In terms of resolution, things go downhill pretty fast after 150 mm (6"). You'd think a 300 mm (12") aperture scope would provide 2x more resolving power, but in reality it's not that simple. There's something called "seeing", which is the stillness of the air that allows you crisp sharp views, and it varies a lot with the place and time. Realistically, instruments bigger than yours (which has about 0.7 arcsec resolving power) will use their resolving power much less often, only during those fleeting moments of perfect seeing. The bigger the scope, the less often you're able to use its full resolving power, because atmosphere is turbulent and keeps churning all the time.

E.g., a 100 mm (4") instrument will provide 1 arcsec resolving power. How often you'll get 1 arcsec seeing, or better, in the place you live? Not very often, unless you live in California, or Hawaii, or some other place with excellent seeing, far from the jet stream.
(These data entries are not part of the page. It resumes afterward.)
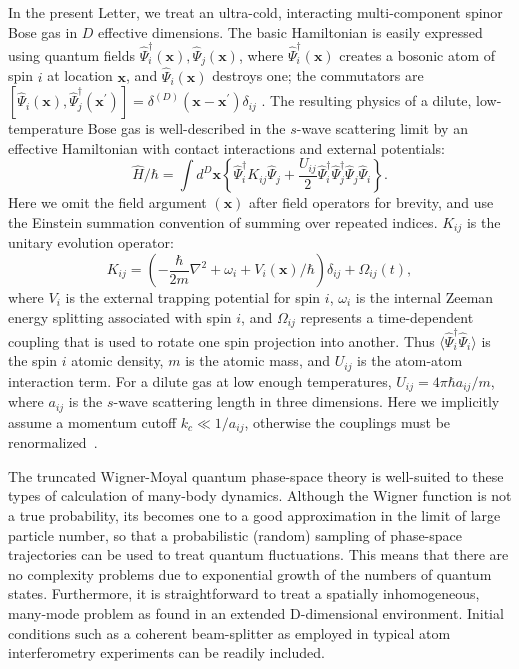 \documentclass[aps,prl,twocolumn,showpacs,amsmath,amssymb,superscriptaddress]{revtex4-1}
\newcommand{\xvec}{\boldsymbol{x}}
\begin{document}
In the present Letter, we treat an ultra-cold,
interacting multi-component spinor Bose gas in $D$ effective dimensions.
The basic Hamiltonian is easily expressed using quantum fields
$\widehat{\Psi}_{i}^{\dagger}(\xvec),\widehat{\Psi}_{j}(\xvec)$,
where $\widehat{\Psi}_{i}^{\dagger}(\xvec)$ creates a bosonic atom of spin $i$
at location $\xvec$, and $\widehat{\Psi}_{i}(\xvec)$ destroys one;
the commutators are
$[\widehat{\Psi}_{i}(\xvec),\widehat{\Psi}_{j}^{\dagger}(\xvec^\prime)] =
\delta^{(D)}(\xvec-\xvec^\prime)\delta_{ij}\,\,.$
The resulting physics of a dilute, low-temperature Bose gas
is well-described in the $s$-wave scattering limit by an effective Hamiltonian
with contact interactions and external potentials:
\begin{equation}
	\hat{H} / \hbar = \int d^{D}\xvec \left\{
		\widehat{\Psi}_{i}^{\dagger} K_{ij} \widehat{\Psi}_{j} +
		\frac{U_{ij}}{2} \widehat{\Psi}_{i}^{\dagger} \widehat{\Psi}_{j}^{\dagger}
		\widehat{\Psi}_{j} \widehat{\Psi}_{i}
	\right\}.
\end{equation}
Here we omit the field argument $(\xvec)$ after field operators for brevity,
and use the Einstein summation convention of summing over repeated indices.
$K_{ij}$ is the unitary evolution operator:
\begin{equation}
	K_{ij} = \left( -\frac{\hbar}{2m} \nabla^2 + \omega_i + V_i(\xvec) / \hbar \right) \delta_{ij} +
		\Omega_{ij}(t),
\end{equation}
where $V_{i}$ is the external trapping potential for spin $i$,
$\omega_{i}$ is the internal Zeeman energy splitting associated with spin $i$,
and $\Omega_{ij}$ represents a time-dependent coupling
that is used to rotate one spin projection into another.
Thus $\langle \widehat{\Psi}_{i}^{\dagger} \widehat{\Psi}_{i} \rangle$
is the spin $i$ atomic density, $m$ is the atomic mass,
and $U_{ij}$ is the atom-atom interaction term.
For a dilute gas at low enough temperatures,
$U_{ij}=4\pi\hbar a_{ij} / m$, where $a_{ij}$ is the $s$-wave scattering length in three dimensions.
Here we implicitly assume a momentum cutoff $k_{c} \ll 1 / a_{ij}$,
otherwise the couplings must be renormalized~\cite{Sinatra2002}.

The truncated Wigner-Moyal quantum phase-space theory is well-suited
to these types of calculation of many-body dynamics.
Although the Wigner function is not a true probability,
its becomes one to a good approximation in the limit of large particle number,
so that a probabilistic (random) sampling of phase-space trajectories
can be used to treat quantum fluctuations.
This means that there are no complexity problems due to exponential growth
of the numbers of quantum states.
Furthermore, it is straightforward to treat a spatially inhomogeneous,
many-mode problem as found in an extended D-dimensional environment.
Initial conditions such as a coherent beam-splitter
as employed in typical atom interferometry experiments can be readily included.
\end{document}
People living in the american north-east often find that instruments bigger than 4...6" are seeing-limited a lot.

Related to resolution, an alternative way to look at it - magnifications up to 100...150x are basically almost always usable. Around 200x, depends on seeing. Over 300x become less often achievable. Beyond that, it's pretty rare that you could crank up the mags without getting a large blurry blob instead of a crisp image.

Now, the second issue, brightness. A 300 mm scope will capture 4x more light than your 150 mm. So it would allow you to see fainter objects. But remember, if you live in the city, there's something called light pollution, due to all the lights around you, that makes the sky glow with light, so the faint objects are hard to see. You'd have to drive an hour or two to the dark skies away from the city to see all the really faint fuzzies. If you own a huge 24" dob then you could only exploit all its light-gathering power in those rare places with zero light pollution.
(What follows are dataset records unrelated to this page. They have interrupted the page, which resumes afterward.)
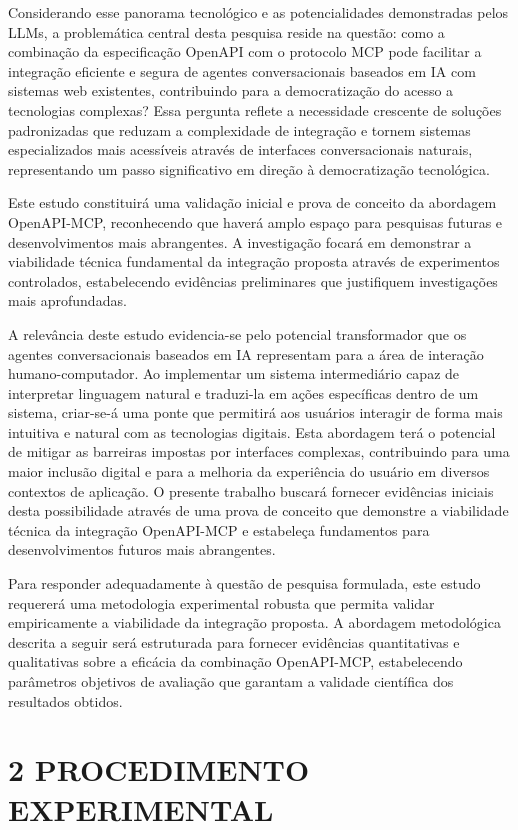 \documentclass[
]{article}
\begin{document}
Considerando esse panorama tecnológico e as potencialidades demonstradas
pelos LLMs, a problemática central desta pesquisa reside na questão:
como a combinação da especificação OpenAPI com o protocolo MCP pode
facilitar a integração eficiente e segura de agentes conversacionais
baseados em IA com sistemas web existentes, contribuindo para a
democratização do acesso a tecnologias complexas? Essa pergunta reflete
a necessidade crescente de soluções padronizadas que reduzam a
complexidade de integração e tornem sistemas especializados mais
acessíveis através de interfaces conversacionais naturais, representando
um passo significativo em direção à democratização tecnológica.

Este estudo constituirá uma validação inicial e prova de conceito da
abordagem OpenAPI-MCP, reconhecendo que haverá amplo espaço para
pesquisas futuras e desenvolvimentos mais abrangentes. A investigação
focará em demonstrar a viabilidade técnica fundamental da integração
proposta através de experimentos controlados, estabelecendo evidências
preliminares que justifiquem investigações mais aprofundadas.

A relevância deste estudo evidencia-se pelo potencial transformador que
os agentes conversacionais baseados em IA representam para a área de
interação humano-computador. Ao implementar um sistema intermediário
capaz de interpretar linguagem natural e traduzi-la em ações específicas
dentro de um sistema, criar-se-á uma ponte que permitirá aos usuários
interagir de forma mais intuitiva e natural com as tecnologias digitais.
Esta abordagem terá o potencial de mitigar as barreiras impostas por
interfaces complexas, contribuindo para uma maior inclusão digital e
para a melhoria da experiência do usuário em diversos contextos de
aplicação. O presente trabalho buscará fornecer evidências iniciais
desta possibilidade através de uma prova de conceito que demonstre a
viabilidade técnica da integração OpenAPI-MCP e estabeleça fundamentos
para desenvolvimentos futuros mais abrangentes.

Para responder adequadamente à questão de pesquisa formulada, este
estudo requererá uma metodologia experimental robusta que permita
validar empiricamente a viabilidade da integração proposta. A abordagem
metodológica descrita a seguir será estruturada para fornecer evidências
quantitativas e qualitativas sobre a eficácia da combinação OpenAPI-MCP,
estabelecendo parâmetros objetivos de avaliação que garantam a validade
científica dos resultados obtidos.

\section{2 PROCEDIMENTO EXPERIMENTAL}\label{procedimento-experimental}
\end{document}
So, realistically, there are limits to what a big scope could do. Many old experienced users say that a 300 mm (12") f/5 truss dobsonian is the biggest that can be used without major effort. If it's a tube design, instead of truss, then it must be even smaller. Opinions about the real limit will vary between 10" and 16", with most of these scopes being f/4 to f/5.

It's best if you could go to a star party and test a few different scopes yourself.

In any case, the 6" will last you a long time and it's a quite capable instrument. Enjoy.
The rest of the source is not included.